北村さんがMsg58792でおっしゃっている『私権時代の身分序列は一般哺乳類の序列本能を下敷きにしている』というのは、実に達見だと思います。
考えてみれば、ライオンなどもエサを喰う順番(=誰が一番おいしいところにありつけるのか)は本能レベルで決着をつけていて、そのルールに基いて集団秩序を維持しています。当然、個体間の相対優位を巡る闘争を四六時中かつ無限に繰り返すのでは、集団の秩序が維持できないのは生物である限りすべてに共通する訳で、やはり人間の本能にも、敗退本能と序列本能はセットされているはずです。

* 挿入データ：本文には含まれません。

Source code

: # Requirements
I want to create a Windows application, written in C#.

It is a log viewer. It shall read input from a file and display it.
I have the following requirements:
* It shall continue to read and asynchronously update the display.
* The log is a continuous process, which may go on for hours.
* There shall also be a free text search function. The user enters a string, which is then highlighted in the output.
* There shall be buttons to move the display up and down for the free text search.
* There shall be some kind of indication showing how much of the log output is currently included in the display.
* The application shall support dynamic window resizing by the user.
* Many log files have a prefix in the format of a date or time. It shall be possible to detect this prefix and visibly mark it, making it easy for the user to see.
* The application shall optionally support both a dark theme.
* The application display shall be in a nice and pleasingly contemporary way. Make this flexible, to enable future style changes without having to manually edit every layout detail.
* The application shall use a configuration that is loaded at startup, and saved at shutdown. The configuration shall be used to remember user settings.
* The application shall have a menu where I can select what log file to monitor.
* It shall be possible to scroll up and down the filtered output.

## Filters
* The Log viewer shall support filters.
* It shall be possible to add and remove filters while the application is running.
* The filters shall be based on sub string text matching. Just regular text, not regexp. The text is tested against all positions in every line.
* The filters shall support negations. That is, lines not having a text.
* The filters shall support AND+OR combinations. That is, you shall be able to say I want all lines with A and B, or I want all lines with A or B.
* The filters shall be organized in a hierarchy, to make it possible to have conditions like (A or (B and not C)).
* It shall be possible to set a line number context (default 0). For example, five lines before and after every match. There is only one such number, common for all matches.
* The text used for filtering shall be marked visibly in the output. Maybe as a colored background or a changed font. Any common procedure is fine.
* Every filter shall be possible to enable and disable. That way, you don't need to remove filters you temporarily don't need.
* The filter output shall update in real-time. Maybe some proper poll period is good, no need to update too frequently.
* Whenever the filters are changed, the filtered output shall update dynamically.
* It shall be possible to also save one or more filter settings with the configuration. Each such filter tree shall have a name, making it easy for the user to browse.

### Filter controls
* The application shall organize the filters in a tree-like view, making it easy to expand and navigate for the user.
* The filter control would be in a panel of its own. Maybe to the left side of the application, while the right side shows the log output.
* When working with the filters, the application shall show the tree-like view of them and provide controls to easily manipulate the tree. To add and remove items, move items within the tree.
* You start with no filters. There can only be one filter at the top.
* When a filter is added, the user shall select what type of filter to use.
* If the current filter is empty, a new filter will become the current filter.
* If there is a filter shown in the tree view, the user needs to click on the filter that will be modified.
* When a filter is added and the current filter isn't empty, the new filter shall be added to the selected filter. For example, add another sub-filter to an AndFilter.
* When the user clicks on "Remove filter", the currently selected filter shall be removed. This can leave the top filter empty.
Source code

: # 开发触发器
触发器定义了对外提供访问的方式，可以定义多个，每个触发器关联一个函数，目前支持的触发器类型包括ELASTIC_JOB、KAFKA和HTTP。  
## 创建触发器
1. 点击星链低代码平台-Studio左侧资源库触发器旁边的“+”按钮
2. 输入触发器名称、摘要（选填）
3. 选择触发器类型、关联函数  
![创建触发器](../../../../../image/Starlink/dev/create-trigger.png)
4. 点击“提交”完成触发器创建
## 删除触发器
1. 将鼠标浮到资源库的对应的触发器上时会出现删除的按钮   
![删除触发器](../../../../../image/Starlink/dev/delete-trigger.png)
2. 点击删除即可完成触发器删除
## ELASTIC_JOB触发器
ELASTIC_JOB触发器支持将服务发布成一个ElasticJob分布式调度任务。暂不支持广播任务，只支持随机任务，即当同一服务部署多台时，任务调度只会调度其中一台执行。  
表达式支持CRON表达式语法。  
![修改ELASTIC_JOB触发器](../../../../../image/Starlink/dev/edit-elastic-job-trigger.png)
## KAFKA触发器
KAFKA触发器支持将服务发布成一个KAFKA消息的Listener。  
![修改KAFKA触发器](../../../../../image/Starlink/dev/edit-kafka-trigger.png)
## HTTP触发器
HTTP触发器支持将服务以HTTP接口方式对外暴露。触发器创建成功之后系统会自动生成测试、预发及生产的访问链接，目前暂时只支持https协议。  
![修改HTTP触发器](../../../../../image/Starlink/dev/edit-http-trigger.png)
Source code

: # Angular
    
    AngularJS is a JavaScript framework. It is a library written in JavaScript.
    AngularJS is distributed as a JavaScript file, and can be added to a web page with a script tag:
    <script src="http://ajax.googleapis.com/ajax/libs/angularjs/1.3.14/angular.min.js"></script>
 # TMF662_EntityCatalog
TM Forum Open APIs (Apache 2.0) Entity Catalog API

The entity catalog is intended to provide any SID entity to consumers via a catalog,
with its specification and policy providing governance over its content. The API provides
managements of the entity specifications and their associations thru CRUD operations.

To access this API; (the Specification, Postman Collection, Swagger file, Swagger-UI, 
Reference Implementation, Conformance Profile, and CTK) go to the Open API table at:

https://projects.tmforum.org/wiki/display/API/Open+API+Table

人間の場合は、これらの本能を“追共認”したうえで、肩書きや指揮系統という身分観念をさらに共認して身分制度などの私権ルールをつくってきたので、この身分序列が、実は本能原理そのものであるという点が見えにくくなっていますが、私権時代の人類とは、そもそも貧困≒飢えの圧力という生存圧力が主圧力であるという意味では、動物と同次元にあったと捉えていいと思います。つまり、生存圧力が強く働く場では、人類と言えども、本能原理(=序列原理)に司られて、社会生活を営んできたことになります。
'70年の貧困の消滅とは、豊かさの実現という意味よりも、飢えの圧力=生存圧力からの脱却という意味の方が遥かに大きかったと捉え直せば、私権闘争≒序列闘争に誰も収束できなくなった昨今の状況も、本質的には、この生存圧力の衰弱⇒序列原理の崩壊という論理で理解するのが正しいと思います。
『生存圧力下の序列原理』から『同類圧力下の共認原理』へ・・・。これが、私権統合の行き詰まりと共に『みんな期待』や『当事者欠乏』が顕在化しつつある究極の原因だとすれば、北村さんが指摘されているとおり、現在は人類史上でも稀有のパラダイム転換期に他ならないという視点には、まったくもって同感です。